### [YOUR OBJECTIVE]
Below are the records; copy exactly the stretch from the line containing "- Automatic wallpaper changer" through the line containing "- Window Manager", both ends included, and nothing else.

### [ENTRIES PROVIDED]

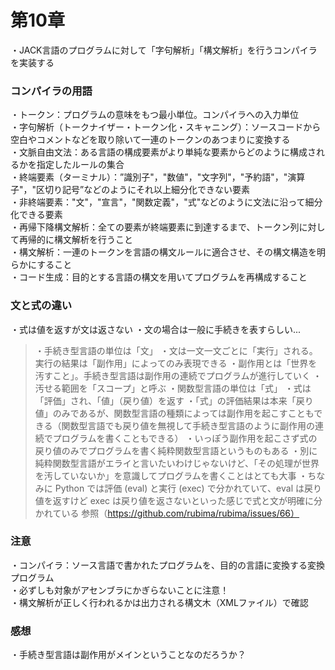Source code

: # 第10章
・JACK言語のプログラムに対して「字句解析」「構文解析」を行うコンパイラを実装する  

### コンパイラの用語
・トークン：プログラムの意味をもつ最小単位。コンパイラへの入力単位  
・字句解析（トークナイザー・トークン化・スキャニング）：ソースコードから空白やコメントなどを取り除いて一連のトークンのあつまりに変換する  
・文脈自由文法：ある言語の構成要素がより単純な要素からどのように構成されるかを指定したルールの集合  
・終端要素（ターミナル）：”識別子"，"数値"，"文字列"，"予約語"，"演算子"，"区切り記号”などのようにそれ以上細分化できない要素  
・非終端要素："文"，"宣言"，"関数定義"，"式"などのように文法に沿って細分化できる要素  
・再帰下降構文解析：全ての要素が終端要素に到達するまで、トークン列に対して再帰的に構文解析を行うこと  
・構文解析：一連のトークンを言語の構文ルールに適合させ、その構文構造を明らかにすること  
・コード生成：目的とする言語の構文を用いてプログラムを再構成すること  

### 文と式の違い
・式は値を返すが文は返さない 
・文の場合は一般に手続きを表すらしい...  
> ・手続き型言語の単位は「文」
> ・文は一文一文ごとに「実行」される。実行の結果は「副作用」によってのみ表現できる
> ・副作用とは「世界を汚すこと」。手続き型言語は副作用の連続でプログラムが進行していく
> ・汚せる範囲を「スコープ」と呼ぶ
> ・関数型言語の単位は「式」
> ・式は「評価」され、「値」（戻り値）を返す
> ・「式」の評価結果は本来「戻り値」のみであるが、関数型言語の種類によっては副作用を起こすこともできる（関数型言語でも戻り値を無視して手続き型言語のように副作用の連続でプログラムを書くこともできる）
> ・いっぽう副作用を起こさず式の戻り値のみでプログラムを書く純粋関数型言語というものもある
> ・別に純粋関数型言語がエライと言いたいわけじゃないけど、「その処理が世界を汚していないか」を意識してプログラムを書くことはとても大事
> ・ちなみに Python では評価 (eval) と実行 (exec) で分かれていて、eval は戻り値を返すけど exec は戻り値を返さないといった感じで式と文が明確に分かれている
> 参照（https://github.com/rubima/rubima/issues/66）
 
### 注意
・コンパイラ：ソース言語で書かれたプログラムを、目的の言語に変換する変換プログラム  
・必ずしも対象がアセンブラにかぎらないことに注意！  
・構文解析が正しく行われるかは出力される構文木（XMLファイル）で確認  

### 感想
・手続き型言語は副作用がメインということなのだろうか？  



 

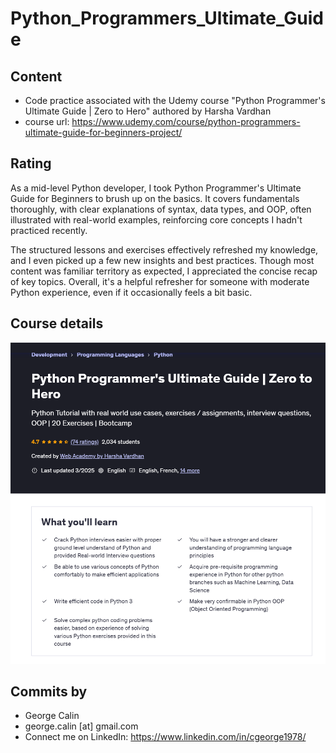 # Python_Programmers_Ultimate_Guide
## Content
* Code practice associated with the Udemy course "Python Programmer's Ultimate Guide | Zero to Hero" authored by Harsha Vardhan
* course url: https://www.udemy.com/course/python-programmers-ultimate-guide-for-beginners-project/

## Rating
As a mid-level Python developer, I took Python Programmer's Ultimate Guide for Beginners to brush up on the basics. It covers fundamentals thoroughly, with clear explanations of syntax, data types, and OOP, often illustrated with real-world examples, reinforcing core concepts I hadn't practiced recently.

The structured lessons and exercises effectively refreshed my knowledge, and I even picked up a few new insights and best practices. Though most content was familiar territory as expected, I appreciated the concise recap of key topics. Overall, it's a helpful refresher for someone with moderate Python experience, even if it occasionally feels a bit basic.

## Course details
 <img src="20250407_160743_BEw.png" alt="Course Screenshot" width="700">

 ## Commits by
* George Calin
* george.calin [at] gmail.com
* Connect me on LinkedIn: https://www.linkedin.com/in/cgeorge1978/

 
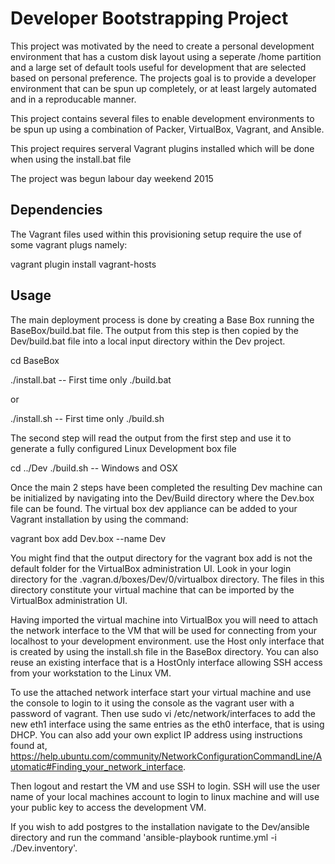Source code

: Developer Bootstrapping Project
===============================


This project was motivated by the need to create a personal development environment that has a custom disk layout using a seperate /home partition and a large set of default tools useful for development that are selected based on personal preference.  The projects goal is to provide a developer environment that can be spun up completely, or at least largely automated and in a reproducable manner.

This project contains several files to enable development environments to be spun up using a combination of Packer, VirtualBox, Vagrant, and Ansible.

This project requires serveral Vagrant plugins installed which will be done when using the install.bat file

The project was begun labour day weekend 2015

Dependencies
------------

The Vagrant files used within this provisioning setup require the use of some vagrant plugs namely:

vagrant plugin install vagrant-hosts

Usage
-----

The main deployment process is done by creating a Base Box running the BaseBox/build.bat file.  The output from this step is then copied by the Dev/build.bat file into a local input directory within the Dev project.

cd BaseBox

./install.bat   -- First time only
./build.bat 

or

./install.sh    -- First time only
./build.sh

The second step will read the output from the first step and use it to generate a fully configured Linux Development box file

cd ../Dev
./build.sh    -- Windows and OSX

Once the main 2 steps have been completed the resulting Dev machine can be initialized by navigating into the Dev/Build directory where the Dev.box file can be found.  The virtual box dev appliance can be added to your Vagrant installation by using the command:

vagrant box add Dev.box --name Dev

You might find that the output directory for the vagrant box add is not the default folder for the VirtualBox administration UI.  Look in your login directory for the .vagran.d/boxes/Dev/0/virtualbox directory.  The files in this directory constitute your virtual machine that can be imported by the VirtualBox administration UI.

Having imported the virtual machine into VirtualBox you will need to attach the network interface to the VM that will be used for connecting from your localhost to your development environment.  use the Host only interface that is created by using the install.sh file in the BaseBox directory.  You can also reuse an existing interface that is a HostOnly interface allowing SSH access from your workstation to the Linux VM.

To use the attached network interface start your virtual machine and use the console to login to it using the console as the vagrant user with a password of vagrant.  Then use sudo vi /etc/network/interfaces to add the new eth1 interface using the same entries as the eth0 interface, that is using DHCP.  You can also add your own explict IP address using instructions found at, https://help.ubuntu.com/community/NetworkConfigurationCommandLine/Automatic#Finding_your_network_interface.

Then logout and restart the VM and use SSH to login. SSH will use the user name of your local machines account to login to linux machine and will use your public key to access the development VM.


If you wish to add postgres to the installation navigate to the Dev/ansible directory and run the command 'ansible-playbook runtime.yml -i ./Dev.inventory'.
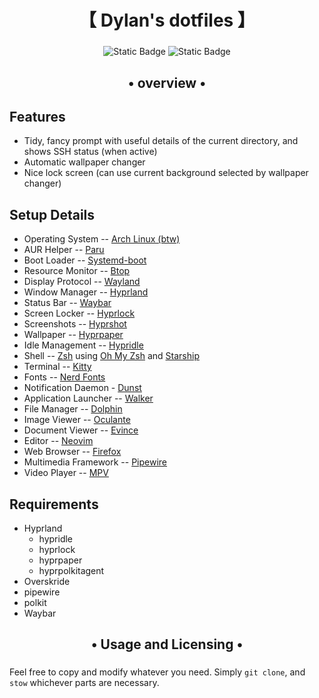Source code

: <div align="center">
    <h1>【 Dylan's dotfiles 】</h1>
    <h3></h3>
</div>

<div align="center">
<img alt="Static Badge" src="https://img.shields.io/github/last-commit/wrightdylan/dotfiles?&style=for-the-badge&color=8ad7eb&logo=git&logoColor=D9E0EE&labelColor=1E202B">
<img alt="Static Badge" src="https://img.shields.io/github/repo-size/wrightdylan/dotfiles?color=86dbce&label=SIZE&logo=protondrive&style=for-the-badge&logoColor=D9E0EE&labelColor=1E202B">
</div>

<div align="center">
    <h2>• overview •</h2>
    <h3></h3>
</div>

## Features
- Tidy, fancy prompt with useful details of the current directory, and shows SSH status (when active)
- Automatic wallpaper changer
- Nice lock screen (can use current background selected by wallpaper changer)

## Setup Details
- Operating System -- [Arch Linux (btw)](https://archlinux.org/)
- AUR Helper -- [Paru](https://aur.archlinux.org/packages/paru-git/)
- Boot Loader -- [Systemd-boot](https://wiki.archlinux.org/title/Systemd-boot)
- Resource Monitor -- [Btop](https://aur.archlinux.org/packages/btop-git)
- Display Protocol -- [Wayland](https://wayland.freedesktop.org/)
- Window Manager -- [Hyprland](https://hypr.land/)
- Status Bar -- [Waybar](https://wiki.archlinux.org/title/Waybar)
- Screen Locker -- [Hyprlock](https://wiki.hypr.land/Hypr-Ecosystem/hyprlock/)
- Screenshots -- [Hyprshot](https://archlinux.org/packages/extra/any/hyprshot/)
- Wallpaper -- [Hyprpaper](https://wiki.hypr.land/Hypr-Ecosystem/hyprpaper)
- Idle Management -- [Hypridle](https://wiki.hypr.land/Hypr-Ecosystem/hypridle)
- Shell -- [Zsh](https://www.zsh.org) using [Oh My Zsh](https://ohmyz.sh/) and [Starship](https://starship.rs/)
- Terminal -- [Kitty](https://wiki.archlinux.org/title/Kitty)
- Fonts -- [Nerd Fonts](https://www.nerdfonts.com/)
- Notification Daemon - [Dunst](https://wiki.archlinux.org/title/Dunst)
- Application Launcher -- [Walker](https://aur.archlinux.org/packages/walker)
- File Manager -- [Dolphin](https://wiki.archlinux.org/title/Dolphin)
- Image Viewer -- [Oculante](https://archlinux.org/packages/extra/x86_64/oculante/)
- Document Viewer -- [Evince](https://archlinux.org/packages/extra/x86_64/evince/)
- Editor -- [Neovim](https://neovim.io/)
- Web Browser -- [Firefox](https://firefox.com)
- Multimedia Framework -- [Pipewire](https://pipewire.org/)
- Video Player -- [MPV](https://mpv.io/)

## Requirements
- Hyprland
    - hypridle
    - hyprlock
    - hyprpaper
    - hyprpolkitagent
- Overskride
- pipewire
- polkit
- Waybar

<div align="center">
    <h2>• Usage and Licensing •</h2>
    <h3></h3>
</div>

Feel free to copy and modify whatever you need. Simply `git clone`, and `stow` whichever parts are necessary.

### [ANSWER TO THIS TASK]
- Automatic wallpaper changer
- Nice lock screen (can use current background selected by wallpaper changer)

## Setup Details
- Operating System -- [Arch Linux (btw)](https://archlinux.org/)
- AUR Helper -- [Paru](https://aur.archlinux.org/packages/paru-git/)
- Boot Loader -- [Systemd-boot](https://wiki.archlinux.org/title/Systemd-boot)
- Resource Monitor -- [Btop](https://aur.archlinux.org/packages/btop-git)
- Display Protocol -- [Wayland](https://wayland.freedesktop.org/)
- Window Manager -- [Hyprland](https://hypr.land/)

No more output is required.